June 29, 2017 at 7:40 AM
The new rates for vehicle excise duties are shaking up the tax reductions that apply to low-emission and diesel cars. Prior to the 1st of April this year, low-emission vehicles were subject to a tax exemption, however, under the new rulings, all cars will be divided amongst 13 different CO2 bands. Low-emission vehicles will now be chargeable, substantially reducing the benefits of choosing a low-emission hybrid as an option for a tax-exempt automobile. The shake-up will not apply to a vehicle that was registered prior to the changes taking place on the 1st of April this year.
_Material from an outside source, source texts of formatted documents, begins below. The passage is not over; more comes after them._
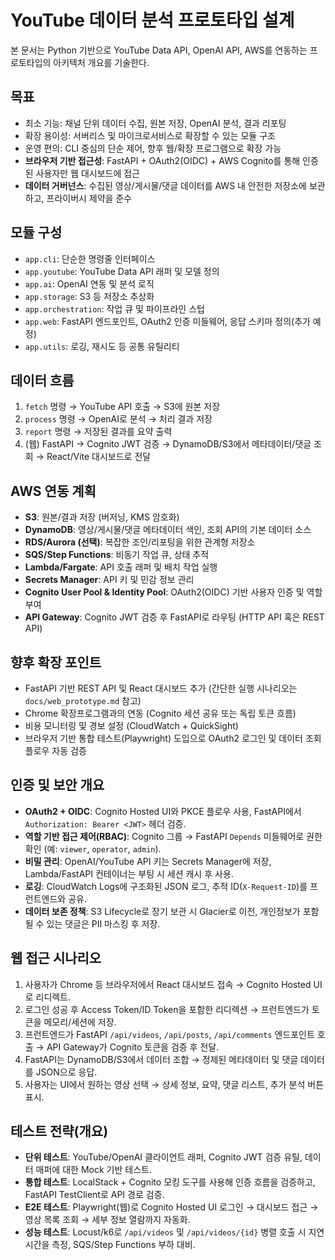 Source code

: # YouTube 데이터 분석 프로토타입 설계

본 문서는 Python 기반으로 YouTube Data API, OpenAI API, AWS를 연동하는 프로토타입의 아키텍처 개요를 기술한다.

## 목표
- 최소 기능: 채널 단위 데이터 수집, 원본 저장, OpenAI 분석, 결과 리포팅
- 확장 용이성: 서버리스 및 마이크로서비스로 확장할 수 있는 모듈 구조
- 운영 편의: CLI 중심의 단순 제어, 향후 웹/확장 프로그램으로 확장 가능
- **브라우저 기반 접근성**: FastAPI + OAuth2(OIDC) + AWS Cognito를 통해 인증된 사용자만 웹 대시보드에 접근
- **데이터 거버넌스**: 수집된 영상/게시물/댓글 데이터를 AWS 내 안전한 저장소에 보관하고, 프라이버시 제약을 준수

## 모듈 구성
- `app.cli`: 단순한 명령줄 인터페이스
- `app.youtube`: YouTube Data API 래퍼 및 모델 정의
- `app.ai`: OpenAI 연동 및 분석 로직
- `app.storage`: S3 등 저장소 추상화
- `app.orchestration`: 작업 큐 및 파이프라인 스텁
- `app.web`: FastAPI 엔드포인트, OAuth2 인증 미들웨어, 응답 스키마 정의(추가 예정)
- `app.utils`: 로깅, 재시도 등 공통 유틸리티

## 데이터 흐름
1. `fetch` 명령 → YouTube API 호출 → S3에 원본 저장
2. `process` 명령 → OpenAI로 분석 → 처리 결과 저장
3. `report` 명령 → 저장된 결과를 요약 출력
4. (웹) FastAPI → Cognito JWT 검증 → DynamoDB/S3에서 메타데이터/댓글 조회 → React/Vite 대시보드로 전달

## AWS 연동 계획
- **S3**: 원본/결과 저장 (버저닝, KMS 암호화)
- **DynamoDB**: 영상/게시물/댓글 메타데이터 색인, 조회 API의 기본 데이터 소스
- **RDS/Aurora (선택)**: 복잡한 조인/리포팅을 위한 관계형 저장소
- **SQS/Step Functions**: 비동기 작업 큐, 상태 추적
- **Lambda/Fargate**: API 호출 래퍼 및 배치 작업 실행
- **Secrets Manager**: API 키 및 민감 정보 관리
- **Cognito User Pool & Identity Pool**: OAuth2(OIDC) 기반 사용자 인증 및 역할 부여
- **API Gateway**: Cognito JWT 검증 후 FastAPI로 라우팅 (HTTP API 혹은 REST API)

## 향후 확장 포인트
- FastAPI 기반 REST API 및 React 대시보드 추가 (간단한 실행 시나리오는 `docs/web_prototype.md` 참고)
- Chrome 확장프로그램과의 연동 (Cognito 세션 공유 또는 독립 토큰 흐름)
- 비용 모니터링 및 경보 설정 (CloudWatch + QuickSight)
- 브라우저 기반 통합 테스트(Playwright) 도입으로 OAuth2 로그인 및 데이터 조회 플로우 자동 검증

## 인증 및 보안 개요
- **OAuth2 + OIDC**: Cognito Hosted UI와 PKCE 플로우 사용, FastAPI에서 `Authorization: Bearer <JWT>` 헤더 검증.
- **역할 기반 접근 제어(RBAC)**: Cognito 그룹 → FastAPI `Depends` 미들웨어로 권한 확인 (예: `viewer`, `operator`, `admin`).
- **비밀 관리**: OpenAI/YouTube API 키는 Secrets Manager에 저장, Lambda/FastAPI 컨테이너는 부팅 시 세션 캐시 후 사용.
- **로깅**: CloudWatch Logs에 구조화된 JSON 로그, 추적 ID(`X-Request-ID`)를 프런트엔드와 공유.
- **데이터 보존 정책**: S3 Lifecycle로 장기 보관 시 Glacier로 이전, 개인정보가 포함될 수 있는 댓글은 PII 마스킹 후 저장.

## 웹 접근 시나리오
1. 사용자가 Chrome 등 브라우저에서 React 대시보드 접속 → Cognito Hosted UI로 리디렉트.
2. 로그인 성공 후 Access Token/ID Token을 포함한 리디렉션 → 프런트엔드가 토큰을 메모리/세션에 저장.
3. 프런트엔드가 FastAPI `/api/videos`, `/api/posts`, `/api/comments` 엔드포인트 호출 → API Gateway가 Cognito 토큰을 검증 후 전달.
4. FastAPI는 DynamoDB/S3에서 데이터 조합 → 정제된 메타데이터 및 댓글 데이터를 JSON으로 응답.
5. 사용자는 UI에서 원하는 영상 선택 → 상세 정보, 요약, 댓글 리스트, 추가 분석 버튼 표시.

## 테스트 전략(개요)
- **단위 테스트**: YouTube/OpenAI 클라이언트 래퍼, Cognito JWT 검증 유틸, 데이터 매퍼에 대한 Mock 기반 테스트.
- **통합 테스트**: LocalStack + Cognito 모킹 도구를 사용해 인증 흐름을 검증하고, FastAPI TestClient로 API 경로 검증.
- **E2E 테스트**: Playwright(웹)로 Cognito Hosted UI 로그인 → 대시보드 접근 → 영상 목록 조회 → 세부 정보 열람까지 자동화.
- **성능 테스트**: Locust/k6로 `/api/videos` 및 `/api/videos/{id}` 병렬 호출 시 지연 시간을 측정, SQS/Step Functions 부하 대비.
The new system is designed to bring the government millions in untapped revenue from hybrid and low-emission cars, further underlining the baneful nature of vehicle excise duty payments. Since 1903, the motor car act deemed it necessary for owners and drivers to pay £1. Since then, the rules for vehicle excise duties have changed on a regular basis. Under the new guidelines, only cars with zero tail-pipe emissions will qualify for tax exemption, while new cars will be divided amongst 13 different CO2 bands, which determine how much a car owner will pay in the first year.
Zero-emission cars will be in the lowest tax bracket and will therefore be tax-free. From the second year onwards, zero-emission cars that cost less than £40,000 brand-new will also be exempt from tax. Under the new rules, there will be a flat rate of £140 per year payable for cars that run on diesel or petrol, for hybrid cars this is slightly cheaper at £130 per year for cars that cost less than £40,000 brand-new. Between the second and sixth years, all cars costing over £40,000 will require an additional premium fee of £310 be paid per year, regardless of emissions.